Treatment of tumour tissue with radio-frequency hyperthermia (using antibody-carrying nanoparticles)

Reza Didarian  1 Ibrahim Vargel  2
Affiliations

Treatment of tumour tissue with radio-frequency hyperthermia (using antibody-carrying nanoparticles)

Reza Didarian et al. IET Nanobiotechnol. 2021 Oct.

Abstract

Intelligent inorganic nanoparticles were designed and produced for use in imaging and annihilating tumour cells by radio-frequency (RF) hyperthermia. Nanoparticles synthesised to provide RF hyperthermia must have magnetite properties. For this purpose, magnetite nanoparticles were first synthesised by the coprecipitation method (10-15 NM). These superparamagnetic nanoparticles were then covered with gold ions without losing their magnetic properties. In this step, gold ions are reduced around the magnetite nanoparticles. Surface modification of the gold-coated magnetic nanoparticles was performed in the next step.

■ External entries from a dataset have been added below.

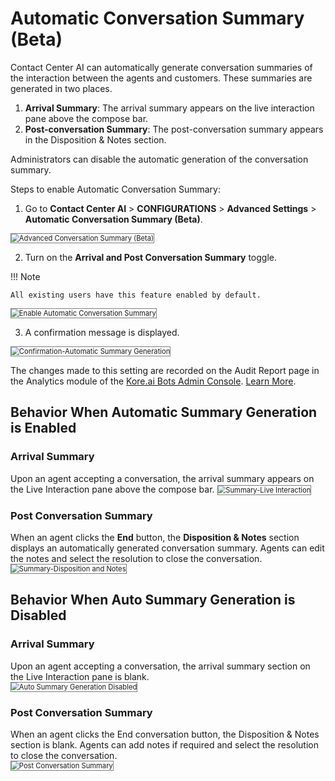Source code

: # Automatic Conversation Summary (Beta)

Contact Center AI can automatically generate conversation summaries of the interaction between the agents and customers. These summaries are generated in two places.

1. **Arrival Summary**: The arrival summary appears on the live interaction pane above the compose bar.
2. **Post-conversation Summary**: The post-conversation summary appears in the Disposition & Notes section.

Administrators can disable the automatic generation of the conversation summary.

Steps to enable Automatic Conversation Summary:

1. Go to **Contact Center AI** > **CONFIGURATIONS** > **Advanced Settings** > **Automatic Conversation Summary (Beta)**.  
<img src="../images/advanced-conversation-summary-beta.png" alt="Advanced Conversation Summary (Beta)" title="Advanced Conversation Summary (Beta)" style="border: 1px solid gray; zoom:80%;">

2. Turn on the  **Arrival and Post Conversation Summary** toggle.

!!! Note

    All existing users have this feature enabled by default.
<img src="../images/enable-automatic-conversation-summary.png" alt="Enable Automatic Conversation Summary" title="Enable Automatic Conversation Summary" style="border: 1px solid gray; zoom:80%;">

3. A confirmation message is displayed.
<img src="../images/confirmation-automatic-summary-generation.png" alt="Confirmation-Automatic Summary Generation" title="Confirmation-Automatic Summary Generation" style="border: 1px solid gray; zoom:80%;">

The changes made to this setting are recorded on the Audit Report page in the Analytics module of the [Kore.ai Bots Admin Console](../../../administration/adminconsole.md#intro-to-bots-admin-console).  [Learn More](../../../administration/analytics.md#audit-report-details).

## Behavior When Automatic Summary Generation is Enabled

### Arrival Summary

Upon an agent accepting a conversation, the arrival summary appears on the Live Interaction pane above the compose bar.
<img src="../images/live-interaction-summary.png" alt="Summary-Live Interaction" title="Summary-Live Interaction" style="border: 1px solid gray; zoom:80%;">

### Post Conversation Summary

When an agent clicks the **End** button, the **Disposition & Notes** section displays an automatically generated conversation summary. Agents can edit the notes and select the resolution to close the conversation.
<img src="../images/disposition-and-notes.png" alt="Summary-Disposition and Notes" title="Summary-Disposition and Notes" style="border: 1px solid gray; zoom:80%;">

## Behavior When Auto Summary Generation is Disabled

### Arrival Summary

Upon an agent accepting a conversation, the arrival summary section on the Live Interaction pane is blank.  
<img src="../images/live-interaction-summary.png" alt="Auto Summary Generation Disabled" title="Auto Summary Generation Disabled" style="border: 1px solid gray; zoom:80%;">

### Post Conversation Summary

When an agent clicks the End conversation button, the Disposition & Notes section is blank. Agents can add notes if required and select the resolution to close the conversation.  
<img src="../images/post-conversation-summary.png" alt="Post Conversation Summary" title="Post Conversation Summary" style="border: 1px solid gray; zoom:80%;">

A self-assembled monolayer was created using cysteamine (2-aminoethanethiol) molecules, which have two different end groups (SH and NH2 ). These molecules react with the gold surface by SH groups. The NH2 groups give a positive charge to the nanoparticles. After that, a monoclonal antibody (Monoclonal Anti-N-CAM Clone NCAM-OB11) was immobilised by the 1-ethyl-3-(3-dimethylaminopropyl)carbodiimide/N-hydroxysuccinimide method. Then, the antenna RF system (144.00015 MHz) was created for RF hyperthermia. The antibody-nanoparticle binding rate and cytotoxicity tests were followed by in vitro and in vivo experiments. As the main result, antibody-bound gold-coated magnetic nanoparticles were successfully connected to tumour cells. After RF hyperthermia, the tumour size decreased owing to apoptosis and necrosis of tumour cells.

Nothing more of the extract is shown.